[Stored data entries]

******

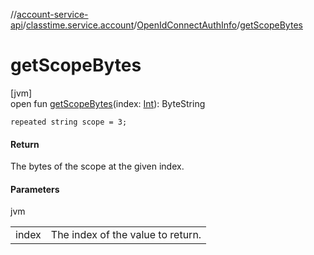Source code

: //[account-service-api](../../../index.md)/[classtime.service.account](../index.md)/[OpenIdConnectAuthInfo](index.md)/[getScopeBytes](get-scope-bytes.md)

# getScopeBytes

[jvm]\
open fun [getScopeBytes](get-scope-bytes.md)(index: [Int](https://kotlinlang.org/api/latest/jvm/stdlib/kotlin/-int/index.html)): ByteString

`repeated string scope = 3;`

#### Return

The bytes of the scope at the given index.

#### Parameters

jvm

| | |
|---|---|
| index | The index of the value to return. |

******

Exercise aim: Which lines of the entries above contain the word "index"? Copy each of them.

Written response:
: //[account-service-api](../../../index.md)/[classtime.service.account](../index.md)/[OpenIdConnectAuthInfo](index.md)/[getScopeBytes](get-scope-bytes.md)
open fun [getScopeBytes](get-scope-bytes.md)(index: [Int](https://kotlinlang.org/api/latest/jvm/stdlib/kotlin/-int/index.html)): ByteString
The bytes of the scope at the given index.
| index | The index of the value to return. |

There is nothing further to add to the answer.